“She was not always successful, but some of her failures were quite as instructive as her successes. On three occasions she executed, not the commands I had written on the paper, but commands I had thought of writing but for one reason or another had abandoned. No one in the room excepting myself knew of these previous intentions, so she could have derived her knowledge of them from the involuntary movements of no one excepting me; and if it had actually been a matter of subconscious guidance, it is obvious that my muscular indications would have related not to the abandoned commands but to the commands I actually wished her to carry out.
“All things considered, my experiments with this young woman satisfy me that the hypothesis of subconscious guidance is not always properly applicable, even when the ‘mind reader’ is in a position to see or hear the persons testing him.”
Assuming, however, for the sake of argument, that Professor Hyslop’s conclusion is erroneous, and that the involuntary movement theory does always suffice as an explanatory hypothesis when experimenter and subject are in the same rooms, it becomes manifestly and hopelessly inadequate when applied to explain the transmission of ideas between persons a considerable distance apart. Yet what I consider abundant proof has been experimentally obtained that such transmission may, and sometimes does, take place—occasionally in most dramatic form.

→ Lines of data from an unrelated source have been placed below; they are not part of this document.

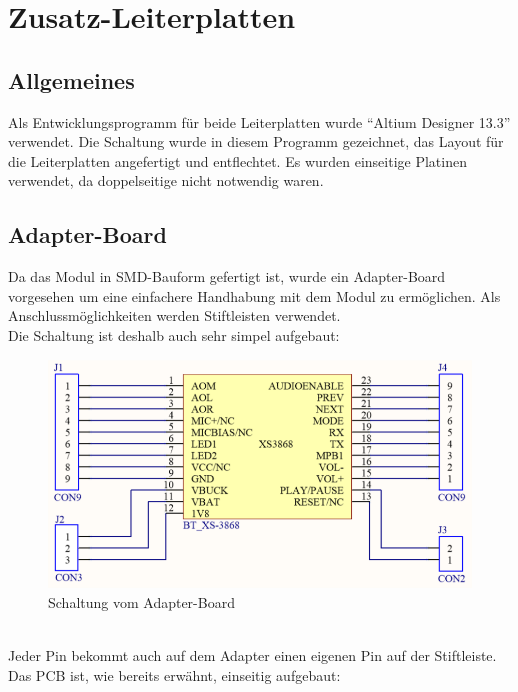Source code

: \chapter{Zusatz-Leiterplatten}
\section{Allgemeines}
Als Entwicklungsprogramm für beide Leiterplatten wurde  \enquote{Altium Designer 13.3} verwendet. Die Schaltung wurde in diesem Programm gezeichnet, das Layout für die Leiterplatten angefertigt und entflechtet. Es wurden einseitige Platinen verwendet, da doppelseitige nicht notwendig waren.

\section{Adapter-Board}
Da das Modul in SMD-Bauform gefertigt ist, wurde ein Adapter-Board vorgesehen um eine einfachere Handhabung mit dem Modul zu ermöglichen. Als Anschlussmöglichkeiten werden Stiftleisten verwendet.\\
Die Schaltung ist deshalb auch sehr simpel aufgebaut:
\begin{figure} [h]
	\centering
	\caption{Schaltung vom Adapter-Board}
	\includegraphics[width=1\textwidth]{schaltungen/adapter_sch.png}
\end{figure} \\
Jeder Pin bekommt auch auf dem Adapter einen eigenen Pin auf der Stiftleiste.
\newpage
Das PCB ist, wie bereits erwähnt, einseitig aufgebaut:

Take, for example, the experience of a French lady, Mme. Clarence de Vaux-Royer, who, feeling uneasy one day about a friend who was then living in the United States, thought she would cable to him. Unfortunately it was Sunday, and her maid found the cable office closed. Mme. de Vaux-Royer then decided to attempt a telepathic experiment, and, knowing that her friend was mourning the death of his mother and of a favorite sister, decided to try and impress him with an idea that they were near him and would comfort him in any trial he might be undergoing. She told her maid of her intention, and asked the maid to note the date, so as to be able to give corroborative evidence if the experiment succeeded.

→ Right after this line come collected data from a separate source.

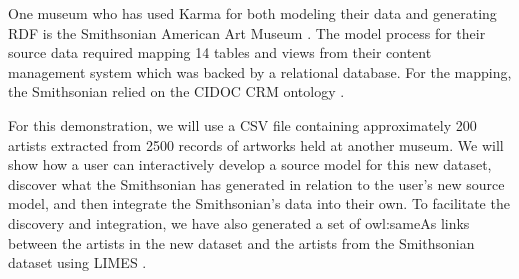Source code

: One museum who has used Karma for both modeling their data and generating RDF is the Smithsonian American Art Museum \cite{Szekely:2013vq}. 
The model process for their source data required mapping 14 tables and views from their content management system which was backed by a relational database.
For the mapping, the Smithsonian relied on the CIDOC CRM ontology \cite{Doerr:2003:CCR:958671.958678}.

For this demonstration, we will use a CSV file containing approximately 200 artists extracted from 2500 records of artworks held at another museum.
We will show how a user can interactively develop a source model for this new dataset, discover what the Smithsonian has generated in relation to the user's new source model, and then integrate the Smithsonian's data into their own.  
To facilitate the discovery and integration, we have also generated a set of owl:sameAs links between the artists in the new dataset and the artists from the Smithsonian dataset using LIMES \cite{ngomo2011limes}.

This was on November 7. Ten days later the American mail brought to Mme. de Vaux-Royer a letter from her absent friend, who, after referring to some matters of wholly private interest, stated:
“Last night (the 7th), while I was praying, I saw, hovering above my head, some gold circles, which gradually floated away until I could no longer see them. At the same time I seemed to hear some one calling to me: ‘Mother! Mother! Sister Minnie!’ Then the circles floated back, approaching until they almost touched my head. Oh, how much comfort I felt! How they inspired me with sentiments of goodness and happiness!”

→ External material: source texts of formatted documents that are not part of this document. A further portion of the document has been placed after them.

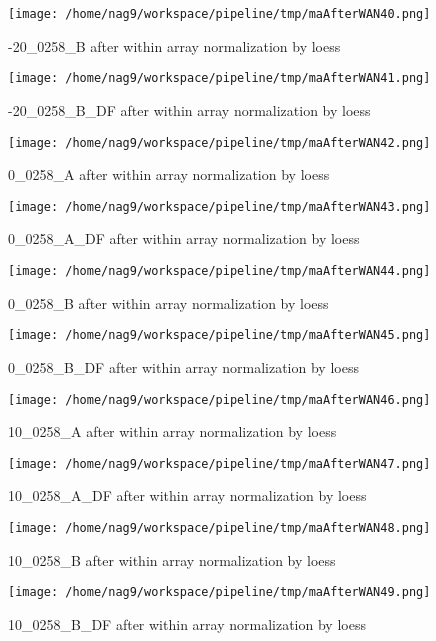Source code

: \documentclass[titlepage]{article}
\begin{document}
\begin{figure}[htb!]
\centering\texttt{[image: /home/nag9/workspace/pipeline/tmp/maAfterWAN40.png]}
\caption{-20\_0258\_B after within array normalization by loess}
 \end{figure}\pagebreak
\begin{figure}[htb!]
\centering\texttt{[image: /home/nag9/workspace/pipeline/tmp/maAfterWAN41.png]}
\caption{-20\_0258\_B\_DF after within array normalization by loess}
 \end{figure}\pagebreak
\begin{figure}[htb!]
\centering\texttt{[image: /home/nag9/workspace/pipeline/tmp/maAfterWAN42.png]}
\caption{0\_0258\_A after within array normalization by loess}
 \end{figure}\pagebreak
\begin{figure}[htb!]
\centering\texttt{[image: /home/nag9/workspace/pipeline/tmp/maAfterWAN43.png]}
\caption{0\_0258\_A\_DF after within array normalization by loess}
 \end{figure}\pagebreak
\begin{figure}[htb!]
\centering\texttt{[image: /home/nag9/workspace/pipeline/tmp/maAfterWAN44.png]}
\caption{0\_0258\_B after within array normalization by loess}
 \end{figure}\pagebreak
\begin{figure}[htb!]
\centering\texttt{[image: /home/nag9/workspace/pipeline/tmp/maAfterWAN45.png]}
\caption{0\_0258\_B\_DF after within array normalization by loess}
 \end{figure}\pagebreak
\begin{figure}[htb!]
\centering\texttt{[image: /home/nag9/workspace/pipeline/tmp/maAfterWAN46.png]}
\caption{10\_0258\_A after within array normalization by loess}
 \end{figure}\pagebreak
\begin{figure}[htb!]
\centering\texttt{[image: /home/nag9/workspace/pipeline/tmp/maAfterWAN47.png]}
\caption{10\_0258\_A\_DF after within array normalization by loess}
 \end{figure}\pagebreak
\begin{figure}[htb!]
\centering\texttt{[image: /home/nag9/workspace/pipeline/tmp/maAfterWAN48.png]}
\caption{10\_0258\_B after within array normalization by loess}
 \end{figure}\pagebreak
\begin{figure}[htb!]
\centering\texttt{[image: /home/nag9/workspace/pipeline/tmp/maAfterWAN49.png]}
\caption{10\_0258\_B\_DF after within array normalization by loess}
 \end{figure}\pagebreak
\end{document}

From this it is manifestly only a step to the experimental production of telepathic phantasms of the human form, as in the two instances given in the previous chapter (the Wesermann and Sinclair experiments), and in numerous other instances, of which one or two additional may well be narrated here. In one, a Harvard professor, an acquaintance of Professor James, on whose authority I quote the story, having heard of the possibility of telepathic hallucinations, determined one evening that he would try to make an apparition of himself appear to a friend, a young lady who lived half a mile from his home. He did not mention his intention to her or to anybody else. The next day he received a letter, in which she said:
“Last night about ten o’clock I was in the dining-room at supper with B. Suddenly I thought I saw you looking in through the crack of the door at the end of the room, toward which I was looking. I said to B.: ‘There is Blank, looking through the crack of the door!’ B., whose back was toward the door, said: ‘He can’t be there. He would come right in.’ However, I got up and looked in the other room, but there was nobody there. Now, what were you doing last night, at that time?”
At that precise moment, as he told Professor James, “Blank” had been at home, sitting alone in his room, and trying “whether I could project my astral body to the presence of A.”